Probiotics are one of the hottest items in the health industry right now. They are featured in supplements, drinks, yogurts, and a host of other products as a way to promote better “gut health” in people. However, a new study shows humans may not be the only “beings” that can benefit from these micro-organisms. A study conducted by Western University and Lawson Health Research scientists shows that probiotics could benefit our pollinators as well.
Fighting Off American Foulbrood
American Foulbrood (AF) has been a problem in hives for many years, but it has taken a back seat to some of the other problems bees are facing right now, such as the Varroa mite. AF is caused by the bacteria P. larvae, and generally caused the death of the bees in the hive. Gregor Reid, Ph.D., believes bees can be treated much the same way as humans with probiotics. He stated, “Probiotics aren’t just for humans. Our idea was that if you could use beneficial microbes to stimulate the immune response or attack the pathogens that are infecting the hives, then maybe we can help save the bees.”

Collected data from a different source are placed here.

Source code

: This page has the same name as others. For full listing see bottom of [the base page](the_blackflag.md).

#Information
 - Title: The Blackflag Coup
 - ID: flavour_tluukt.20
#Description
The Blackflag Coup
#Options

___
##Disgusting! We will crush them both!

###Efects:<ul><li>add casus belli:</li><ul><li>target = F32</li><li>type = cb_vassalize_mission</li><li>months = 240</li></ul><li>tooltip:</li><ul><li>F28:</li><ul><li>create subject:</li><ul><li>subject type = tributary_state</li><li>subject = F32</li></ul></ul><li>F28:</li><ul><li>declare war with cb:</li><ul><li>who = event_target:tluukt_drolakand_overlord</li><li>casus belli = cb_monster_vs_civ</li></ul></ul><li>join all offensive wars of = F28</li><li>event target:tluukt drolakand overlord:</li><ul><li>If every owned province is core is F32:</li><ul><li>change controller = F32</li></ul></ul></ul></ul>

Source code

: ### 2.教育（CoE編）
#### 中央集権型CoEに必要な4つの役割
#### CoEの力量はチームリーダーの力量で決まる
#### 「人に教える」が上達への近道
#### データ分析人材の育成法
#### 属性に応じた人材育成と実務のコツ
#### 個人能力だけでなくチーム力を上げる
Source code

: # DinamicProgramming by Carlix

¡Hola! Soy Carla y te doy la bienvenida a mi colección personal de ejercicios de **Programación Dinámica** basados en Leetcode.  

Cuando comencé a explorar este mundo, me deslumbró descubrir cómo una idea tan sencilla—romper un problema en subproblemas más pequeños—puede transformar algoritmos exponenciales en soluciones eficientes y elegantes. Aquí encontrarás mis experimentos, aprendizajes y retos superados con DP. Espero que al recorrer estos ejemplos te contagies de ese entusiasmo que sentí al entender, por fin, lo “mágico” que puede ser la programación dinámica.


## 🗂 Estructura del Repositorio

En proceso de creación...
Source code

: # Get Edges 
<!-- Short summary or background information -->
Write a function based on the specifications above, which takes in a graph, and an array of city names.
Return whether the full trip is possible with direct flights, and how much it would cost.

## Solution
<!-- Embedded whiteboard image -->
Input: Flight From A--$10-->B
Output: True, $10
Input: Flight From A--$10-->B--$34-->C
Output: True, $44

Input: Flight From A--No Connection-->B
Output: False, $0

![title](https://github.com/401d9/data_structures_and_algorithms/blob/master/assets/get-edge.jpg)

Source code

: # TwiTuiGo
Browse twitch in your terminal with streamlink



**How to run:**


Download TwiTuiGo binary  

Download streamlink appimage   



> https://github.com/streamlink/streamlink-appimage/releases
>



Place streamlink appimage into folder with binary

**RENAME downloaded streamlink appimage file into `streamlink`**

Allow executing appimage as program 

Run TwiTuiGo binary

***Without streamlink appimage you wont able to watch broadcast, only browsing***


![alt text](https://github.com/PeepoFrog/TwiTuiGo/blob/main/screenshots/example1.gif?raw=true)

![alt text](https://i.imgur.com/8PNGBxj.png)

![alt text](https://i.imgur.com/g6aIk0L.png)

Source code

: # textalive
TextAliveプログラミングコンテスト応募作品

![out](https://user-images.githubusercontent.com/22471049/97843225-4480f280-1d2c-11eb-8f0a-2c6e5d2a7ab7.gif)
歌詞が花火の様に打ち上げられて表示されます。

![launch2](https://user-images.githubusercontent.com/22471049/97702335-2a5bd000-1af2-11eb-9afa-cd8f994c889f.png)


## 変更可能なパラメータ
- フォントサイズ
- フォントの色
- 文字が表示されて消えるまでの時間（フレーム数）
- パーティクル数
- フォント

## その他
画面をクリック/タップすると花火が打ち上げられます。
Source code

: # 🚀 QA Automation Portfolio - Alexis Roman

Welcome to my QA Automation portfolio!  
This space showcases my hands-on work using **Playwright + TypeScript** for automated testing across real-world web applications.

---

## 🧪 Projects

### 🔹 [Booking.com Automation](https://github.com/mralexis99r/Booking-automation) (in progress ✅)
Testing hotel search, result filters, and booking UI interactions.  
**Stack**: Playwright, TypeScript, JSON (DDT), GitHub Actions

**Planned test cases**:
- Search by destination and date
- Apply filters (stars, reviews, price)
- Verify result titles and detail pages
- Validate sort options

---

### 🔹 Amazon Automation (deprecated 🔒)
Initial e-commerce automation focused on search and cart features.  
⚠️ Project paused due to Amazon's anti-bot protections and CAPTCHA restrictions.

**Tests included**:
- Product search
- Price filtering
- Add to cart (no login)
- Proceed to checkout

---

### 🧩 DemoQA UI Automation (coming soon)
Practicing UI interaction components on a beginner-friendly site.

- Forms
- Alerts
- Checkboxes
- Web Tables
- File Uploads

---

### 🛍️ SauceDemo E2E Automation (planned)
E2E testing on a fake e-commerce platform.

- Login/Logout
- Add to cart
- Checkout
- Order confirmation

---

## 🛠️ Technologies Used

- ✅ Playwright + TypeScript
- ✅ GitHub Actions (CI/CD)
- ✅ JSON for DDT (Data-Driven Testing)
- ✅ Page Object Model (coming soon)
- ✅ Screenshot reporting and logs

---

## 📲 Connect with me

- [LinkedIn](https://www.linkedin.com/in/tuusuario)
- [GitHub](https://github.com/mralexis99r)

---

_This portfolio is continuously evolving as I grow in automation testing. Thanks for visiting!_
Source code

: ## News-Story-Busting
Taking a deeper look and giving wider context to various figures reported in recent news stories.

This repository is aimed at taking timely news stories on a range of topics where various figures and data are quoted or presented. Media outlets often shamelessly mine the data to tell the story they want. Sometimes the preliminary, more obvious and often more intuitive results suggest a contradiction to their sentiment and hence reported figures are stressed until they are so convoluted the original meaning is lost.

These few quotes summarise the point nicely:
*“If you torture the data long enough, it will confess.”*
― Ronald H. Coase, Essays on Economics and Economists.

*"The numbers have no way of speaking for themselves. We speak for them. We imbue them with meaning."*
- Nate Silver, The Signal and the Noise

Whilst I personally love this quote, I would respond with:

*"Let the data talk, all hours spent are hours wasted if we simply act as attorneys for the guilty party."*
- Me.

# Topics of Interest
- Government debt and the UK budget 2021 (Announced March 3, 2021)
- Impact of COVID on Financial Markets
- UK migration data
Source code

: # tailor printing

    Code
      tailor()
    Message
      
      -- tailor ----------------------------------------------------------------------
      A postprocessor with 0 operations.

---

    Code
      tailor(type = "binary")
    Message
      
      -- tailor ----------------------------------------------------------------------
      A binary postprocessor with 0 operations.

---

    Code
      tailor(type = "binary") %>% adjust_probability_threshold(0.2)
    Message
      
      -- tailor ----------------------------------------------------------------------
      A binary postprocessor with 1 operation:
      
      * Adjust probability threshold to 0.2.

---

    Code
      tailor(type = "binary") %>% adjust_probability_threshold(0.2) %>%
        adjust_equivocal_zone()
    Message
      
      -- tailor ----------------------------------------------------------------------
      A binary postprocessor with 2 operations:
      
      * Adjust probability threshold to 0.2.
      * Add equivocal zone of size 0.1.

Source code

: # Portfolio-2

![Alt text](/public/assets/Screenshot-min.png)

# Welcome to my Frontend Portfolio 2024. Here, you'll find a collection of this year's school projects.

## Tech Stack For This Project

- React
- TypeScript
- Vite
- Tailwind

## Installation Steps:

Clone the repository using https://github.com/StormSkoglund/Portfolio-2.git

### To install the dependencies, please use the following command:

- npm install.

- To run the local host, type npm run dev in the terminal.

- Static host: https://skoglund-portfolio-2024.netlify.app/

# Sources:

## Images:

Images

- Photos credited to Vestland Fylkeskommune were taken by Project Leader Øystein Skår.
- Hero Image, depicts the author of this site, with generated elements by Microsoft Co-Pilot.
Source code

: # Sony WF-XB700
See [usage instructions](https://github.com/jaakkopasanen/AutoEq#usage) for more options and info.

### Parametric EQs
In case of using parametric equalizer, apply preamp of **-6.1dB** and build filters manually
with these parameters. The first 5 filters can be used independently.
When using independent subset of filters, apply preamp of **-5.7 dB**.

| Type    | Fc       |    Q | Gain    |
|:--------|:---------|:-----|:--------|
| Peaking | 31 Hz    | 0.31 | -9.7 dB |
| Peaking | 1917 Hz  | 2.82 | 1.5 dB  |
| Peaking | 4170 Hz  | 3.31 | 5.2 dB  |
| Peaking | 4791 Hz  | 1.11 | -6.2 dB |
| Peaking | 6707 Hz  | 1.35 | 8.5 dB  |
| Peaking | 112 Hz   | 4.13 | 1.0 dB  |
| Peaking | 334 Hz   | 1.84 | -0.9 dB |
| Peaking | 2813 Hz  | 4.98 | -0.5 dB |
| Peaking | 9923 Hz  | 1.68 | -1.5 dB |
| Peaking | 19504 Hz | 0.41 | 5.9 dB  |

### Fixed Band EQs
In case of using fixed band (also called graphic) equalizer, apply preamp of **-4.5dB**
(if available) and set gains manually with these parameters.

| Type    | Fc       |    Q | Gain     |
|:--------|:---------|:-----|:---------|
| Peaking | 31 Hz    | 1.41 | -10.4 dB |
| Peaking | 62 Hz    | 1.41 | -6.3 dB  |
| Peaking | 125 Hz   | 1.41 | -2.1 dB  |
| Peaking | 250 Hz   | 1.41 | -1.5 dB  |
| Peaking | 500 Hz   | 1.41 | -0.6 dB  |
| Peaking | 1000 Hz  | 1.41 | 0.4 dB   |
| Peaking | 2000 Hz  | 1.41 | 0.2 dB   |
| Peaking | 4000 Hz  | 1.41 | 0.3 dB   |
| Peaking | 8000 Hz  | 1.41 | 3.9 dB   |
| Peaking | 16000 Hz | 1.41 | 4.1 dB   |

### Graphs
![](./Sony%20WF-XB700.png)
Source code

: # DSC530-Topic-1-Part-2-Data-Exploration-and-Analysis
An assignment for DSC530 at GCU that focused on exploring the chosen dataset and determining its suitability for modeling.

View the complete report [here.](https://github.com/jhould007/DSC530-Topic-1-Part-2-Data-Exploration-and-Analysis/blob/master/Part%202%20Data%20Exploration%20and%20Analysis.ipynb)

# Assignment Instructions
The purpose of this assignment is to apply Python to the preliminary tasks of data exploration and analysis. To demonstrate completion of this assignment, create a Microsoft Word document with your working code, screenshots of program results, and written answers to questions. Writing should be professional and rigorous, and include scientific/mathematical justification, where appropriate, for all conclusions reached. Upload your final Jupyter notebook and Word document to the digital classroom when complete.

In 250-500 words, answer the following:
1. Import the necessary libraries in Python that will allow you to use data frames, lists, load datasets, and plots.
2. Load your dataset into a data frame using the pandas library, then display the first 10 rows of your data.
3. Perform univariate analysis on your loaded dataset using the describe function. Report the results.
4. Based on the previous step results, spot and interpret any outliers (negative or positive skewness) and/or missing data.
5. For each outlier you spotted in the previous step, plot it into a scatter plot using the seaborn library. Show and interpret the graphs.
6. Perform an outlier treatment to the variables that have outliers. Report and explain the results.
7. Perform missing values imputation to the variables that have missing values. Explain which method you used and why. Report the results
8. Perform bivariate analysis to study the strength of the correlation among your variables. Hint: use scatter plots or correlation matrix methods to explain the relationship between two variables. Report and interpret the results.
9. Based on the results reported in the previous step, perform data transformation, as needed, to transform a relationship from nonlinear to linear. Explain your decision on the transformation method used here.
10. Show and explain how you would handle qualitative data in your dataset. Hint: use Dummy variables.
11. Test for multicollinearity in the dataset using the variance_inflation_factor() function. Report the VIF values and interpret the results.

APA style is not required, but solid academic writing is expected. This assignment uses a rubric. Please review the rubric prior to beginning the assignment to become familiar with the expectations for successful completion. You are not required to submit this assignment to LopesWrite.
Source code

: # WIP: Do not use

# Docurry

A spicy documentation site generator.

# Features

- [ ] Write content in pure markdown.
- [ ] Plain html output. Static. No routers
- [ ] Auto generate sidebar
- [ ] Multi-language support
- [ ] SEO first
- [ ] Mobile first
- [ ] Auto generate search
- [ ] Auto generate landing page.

Just like humans, bees are susceptible to massive outbreaks that can take out an entire community. Graham Thompson, Ph.D., Associate Professor in the Faculty of Science at Western University, stated, “Bee colonies are really interesting little microcosms of biology. There are lots of individuals bees, but they are all genetically related and they are living in a close confined space. They are all very susceptible to contagious disease and they are demographically disposed to outbreaks.”
The study had rather remarkable results, with a 99 percent reduction in the pathogen load. Brendan Daisley, a Ph.D. candidate working on the study, stated, “The results from our study demonstrated that probiotic supplementation could increase the expression of a gene called Defensin-1 — a key antimicrobial peptide shown to play a pivotal role in honey bee defense against P. larvae infection. Alongside these findings, we also observed an increase in pathogen clearance and overall survival of honey bee larvae.”
This is a rather incredible finding and one that should help eliminate a problem within the beekeeping community that is not getting as much press but can be just as deadly as the other problems bees are facing right now. Dr. Thompson added, “Long term we hope to add a viable, practical and available treatment alternative to chemicals and antibiotics that beekeepers can readily adopt [sic] into their bee-keeping habits to help prevent colony collapse.”